## ABOUT THIS TASK
What is the number of lines in the data below that contain "documentclass"? Answer with that number and no other words.

## GIVEN RECORDS
○ ○ ○

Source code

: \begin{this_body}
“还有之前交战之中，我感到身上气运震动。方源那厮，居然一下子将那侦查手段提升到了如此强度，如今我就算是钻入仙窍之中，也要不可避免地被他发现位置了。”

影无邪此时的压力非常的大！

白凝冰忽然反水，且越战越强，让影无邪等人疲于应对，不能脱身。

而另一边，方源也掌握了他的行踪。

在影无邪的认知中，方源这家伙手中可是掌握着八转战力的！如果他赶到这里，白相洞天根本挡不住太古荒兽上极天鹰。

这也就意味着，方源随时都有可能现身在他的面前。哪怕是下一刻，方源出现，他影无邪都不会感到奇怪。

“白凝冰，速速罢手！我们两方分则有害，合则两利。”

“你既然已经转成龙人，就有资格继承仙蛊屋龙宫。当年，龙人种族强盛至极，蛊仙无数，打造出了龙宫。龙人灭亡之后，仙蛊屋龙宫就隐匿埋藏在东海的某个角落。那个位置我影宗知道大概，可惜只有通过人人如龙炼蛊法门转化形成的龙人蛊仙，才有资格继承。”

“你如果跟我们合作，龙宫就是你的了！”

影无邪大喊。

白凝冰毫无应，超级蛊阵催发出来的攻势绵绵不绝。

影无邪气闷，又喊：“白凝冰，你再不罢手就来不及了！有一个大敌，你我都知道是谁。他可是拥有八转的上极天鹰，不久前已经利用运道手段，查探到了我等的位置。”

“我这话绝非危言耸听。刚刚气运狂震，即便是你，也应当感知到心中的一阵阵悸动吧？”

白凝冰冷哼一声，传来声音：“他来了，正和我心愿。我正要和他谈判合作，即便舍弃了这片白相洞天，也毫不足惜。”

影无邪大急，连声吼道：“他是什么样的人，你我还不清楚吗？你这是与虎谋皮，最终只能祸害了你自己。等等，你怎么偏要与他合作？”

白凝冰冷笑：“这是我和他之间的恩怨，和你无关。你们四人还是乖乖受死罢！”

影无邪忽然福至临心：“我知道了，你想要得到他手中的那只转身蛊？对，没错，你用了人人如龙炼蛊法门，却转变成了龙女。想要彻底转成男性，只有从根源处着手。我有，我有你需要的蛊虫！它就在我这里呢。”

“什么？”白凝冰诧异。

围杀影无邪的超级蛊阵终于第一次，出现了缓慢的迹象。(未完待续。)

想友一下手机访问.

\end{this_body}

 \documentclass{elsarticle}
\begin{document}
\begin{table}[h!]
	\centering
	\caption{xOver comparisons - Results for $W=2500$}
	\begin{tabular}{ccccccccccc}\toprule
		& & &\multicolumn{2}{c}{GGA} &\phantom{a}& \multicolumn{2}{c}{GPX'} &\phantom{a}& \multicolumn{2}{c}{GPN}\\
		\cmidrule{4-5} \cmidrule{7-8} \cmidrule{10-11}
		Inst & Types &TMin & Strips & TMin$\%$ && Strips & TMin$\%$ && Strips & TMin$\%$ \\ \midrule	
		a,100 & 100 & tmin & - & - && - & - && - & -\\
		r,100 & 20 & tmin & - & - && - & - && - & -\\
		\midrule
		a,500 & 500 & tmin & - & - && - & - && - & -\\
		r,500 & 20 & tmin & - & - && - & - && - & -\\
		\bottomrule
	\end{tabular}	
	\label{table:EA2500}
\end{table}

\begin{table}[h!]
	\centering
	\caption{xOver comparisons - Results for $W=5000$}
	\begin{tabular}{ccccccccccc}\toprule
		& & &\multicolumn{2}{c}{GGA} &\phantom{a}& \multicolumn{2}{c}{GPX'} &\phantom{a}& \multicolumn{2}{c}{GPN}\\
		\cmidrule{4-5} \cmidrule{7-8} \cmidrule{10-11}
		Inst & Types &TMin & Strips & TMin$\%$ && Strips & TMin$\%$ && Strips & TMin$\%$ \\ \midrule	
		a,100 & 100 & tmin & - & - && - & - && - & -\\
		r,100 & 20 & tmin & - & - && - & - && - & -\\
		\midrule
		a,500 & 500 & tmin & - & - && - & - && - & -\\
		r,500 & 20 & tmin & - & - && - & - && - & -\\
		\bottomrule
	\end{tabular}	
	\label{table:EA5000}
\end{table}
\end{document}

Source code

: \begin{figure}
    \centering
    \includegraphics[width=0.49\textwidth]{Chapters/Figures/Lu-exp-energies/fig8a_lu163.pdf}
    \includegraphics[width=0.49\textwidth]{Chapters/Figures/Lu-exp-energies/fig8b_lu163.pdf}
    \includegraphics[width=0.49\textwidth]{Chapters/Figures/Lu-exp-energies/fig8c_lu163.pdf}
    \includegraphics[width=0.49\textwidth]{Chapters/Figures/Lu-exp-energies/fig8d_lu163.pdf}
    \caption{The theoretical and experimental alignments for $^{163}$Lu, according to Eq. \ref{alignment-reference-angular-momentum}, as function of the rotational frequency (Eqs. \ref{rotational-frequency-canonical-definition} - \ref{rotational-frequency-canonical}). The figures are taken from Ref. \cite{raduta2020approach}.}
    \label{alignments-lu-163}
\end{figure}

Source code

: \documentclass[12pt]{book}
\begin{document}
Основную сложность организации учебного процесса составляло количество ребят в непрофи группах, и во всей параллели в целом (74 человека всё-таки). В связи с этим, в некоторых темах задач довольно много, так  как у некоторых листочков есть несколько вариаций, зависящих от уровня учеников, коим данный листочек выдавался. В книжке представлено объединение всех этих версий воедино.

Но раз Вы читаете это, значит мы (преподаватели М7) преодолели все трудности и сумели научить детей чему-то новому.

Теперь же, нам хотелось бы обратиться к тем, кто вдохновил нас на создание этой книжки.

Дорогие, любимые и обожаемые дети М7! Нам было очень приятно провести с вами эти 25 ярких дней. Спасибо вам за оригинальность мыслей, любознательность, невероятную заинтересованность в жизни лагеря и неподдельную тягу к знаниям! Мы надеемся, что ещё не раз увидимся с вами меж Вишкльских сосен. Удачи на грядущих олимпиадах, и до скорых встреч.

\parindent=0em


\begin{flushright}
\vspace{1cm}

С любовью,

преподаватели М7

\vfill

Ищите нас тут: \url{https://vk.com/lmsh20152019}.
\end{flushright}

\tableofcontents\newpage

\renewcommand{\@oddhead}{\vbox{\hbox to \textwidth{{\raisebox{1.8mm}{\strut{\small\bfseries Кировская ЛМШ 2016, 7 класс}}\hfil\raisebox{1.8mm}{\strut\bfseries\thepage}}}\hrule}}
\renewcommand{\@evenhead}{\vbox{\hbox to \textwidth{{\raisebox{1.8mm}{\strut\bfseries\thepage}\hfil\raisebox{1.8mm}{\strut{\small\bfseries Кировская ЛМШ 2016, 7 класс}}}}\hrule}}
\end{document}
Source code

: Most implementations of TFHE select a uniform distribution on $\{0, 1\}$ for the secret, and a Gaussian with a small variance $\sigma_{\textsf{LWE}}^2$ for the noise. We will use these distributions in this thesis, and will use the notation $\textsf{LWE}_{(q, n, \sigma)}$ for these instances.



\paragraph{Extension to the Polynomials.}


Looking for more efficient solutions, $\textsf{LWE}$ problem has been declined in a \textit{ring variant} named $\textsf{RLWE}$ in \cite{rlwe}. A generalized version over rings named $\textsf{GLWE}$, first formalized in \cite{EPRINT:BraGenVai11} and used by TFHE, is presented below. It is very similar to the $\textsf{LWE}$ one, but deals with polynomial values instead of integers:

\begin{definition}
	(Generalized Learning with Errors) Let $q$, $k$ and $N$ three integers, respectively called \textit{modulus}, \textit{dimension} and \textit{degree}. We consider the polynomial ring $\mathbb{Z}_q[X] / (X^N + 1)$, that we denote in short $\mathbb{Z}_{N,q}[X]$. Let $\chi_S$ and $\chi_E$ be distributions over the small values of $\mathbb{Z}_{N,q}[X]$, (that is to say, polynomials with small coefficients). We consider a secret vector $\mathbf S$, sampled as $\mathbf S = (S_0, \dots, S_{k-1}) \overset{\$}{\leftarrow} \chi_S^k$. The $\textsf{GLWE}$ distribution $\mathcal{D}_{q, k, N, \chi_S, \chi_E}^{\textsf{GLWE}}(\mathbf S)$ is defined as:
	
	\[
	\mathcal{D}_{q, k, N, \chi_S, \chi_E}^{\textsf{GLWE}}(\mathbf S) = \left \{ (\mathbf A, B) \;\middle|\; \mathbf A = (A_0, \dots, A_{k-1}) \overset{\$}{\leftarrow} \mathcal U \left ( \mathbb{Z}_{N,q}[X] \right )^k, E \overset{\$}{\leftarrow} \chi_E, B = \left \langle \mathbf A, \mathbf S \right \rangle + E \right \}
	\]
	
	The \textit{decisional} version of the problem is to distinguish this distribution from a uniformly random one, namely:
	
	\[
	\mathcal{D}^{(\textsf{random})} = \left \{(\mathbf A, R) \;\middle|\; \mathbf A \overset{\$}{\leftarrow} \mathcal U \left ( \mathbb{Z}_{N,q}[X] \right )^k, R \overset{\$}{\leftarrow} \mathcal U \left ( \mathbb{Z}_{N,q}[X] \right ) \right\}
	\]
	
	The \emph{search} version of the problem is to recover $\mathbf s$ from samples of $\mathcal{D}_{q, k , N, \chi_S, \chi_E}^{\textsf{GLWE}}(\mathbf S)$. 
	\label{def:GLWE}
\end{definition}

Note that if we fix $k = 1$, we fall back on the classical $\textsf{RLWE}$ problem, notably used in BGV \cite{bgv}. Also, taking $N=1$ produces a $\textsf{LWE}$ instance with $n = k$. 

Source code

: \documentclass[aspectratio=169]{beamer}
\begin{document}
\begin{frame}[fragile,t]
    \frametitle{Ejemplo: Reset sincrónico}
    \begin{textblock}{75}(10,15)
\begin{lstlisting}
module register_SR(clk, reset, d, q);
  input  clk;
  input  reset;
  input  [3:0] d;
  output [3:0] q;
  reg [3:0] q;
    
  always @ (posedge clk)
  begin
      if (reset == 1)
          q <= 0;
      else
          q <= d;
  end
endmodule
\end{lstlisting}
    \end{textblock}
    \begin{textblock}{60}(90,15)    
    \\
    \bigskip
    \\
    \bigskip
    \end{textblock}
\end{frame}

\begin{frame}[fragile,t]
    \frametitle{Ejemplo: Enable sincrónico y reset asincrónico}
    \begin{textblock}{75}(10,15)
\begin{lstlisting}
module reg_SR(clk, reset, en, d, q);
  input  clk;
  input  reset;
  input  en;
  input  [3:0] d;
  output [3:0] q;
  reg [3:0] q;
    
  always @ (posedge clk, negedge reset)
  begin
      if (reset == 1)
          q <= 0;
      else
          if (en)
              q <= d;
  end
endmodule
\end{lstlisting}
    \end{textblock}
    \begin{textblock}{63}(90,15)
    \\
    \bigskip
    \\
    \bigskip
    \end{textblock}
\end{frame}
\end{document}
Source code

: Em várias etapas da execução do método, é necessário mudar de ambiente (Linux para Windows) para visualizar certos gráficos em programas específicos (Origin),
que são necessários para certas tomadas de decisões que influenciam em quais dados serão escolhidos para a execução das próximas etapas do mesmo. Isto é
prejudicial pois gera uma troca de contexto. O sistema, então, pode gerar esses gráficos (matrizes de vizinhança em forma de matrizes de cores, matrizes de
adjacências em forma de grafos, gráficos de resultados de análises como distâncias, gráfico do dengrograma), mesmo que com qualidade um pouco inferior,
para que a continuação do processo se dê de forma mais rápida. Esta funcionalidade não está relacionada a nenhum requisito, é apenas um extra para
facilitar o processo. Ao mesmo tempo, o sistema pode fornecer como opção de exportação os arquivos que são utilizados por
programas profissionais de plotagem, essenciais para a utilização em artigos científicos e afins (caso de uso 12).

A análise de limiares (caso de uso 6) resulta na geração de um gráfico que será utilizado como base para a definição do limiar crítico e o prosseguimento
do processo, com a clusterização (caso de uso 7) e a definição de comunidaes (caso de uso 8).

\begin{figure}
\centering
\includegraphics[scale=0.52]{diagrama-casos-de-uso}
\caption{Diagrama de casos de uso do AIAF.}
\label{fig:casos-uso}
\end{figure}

○ ○ ○

## COMPLETED TASK
3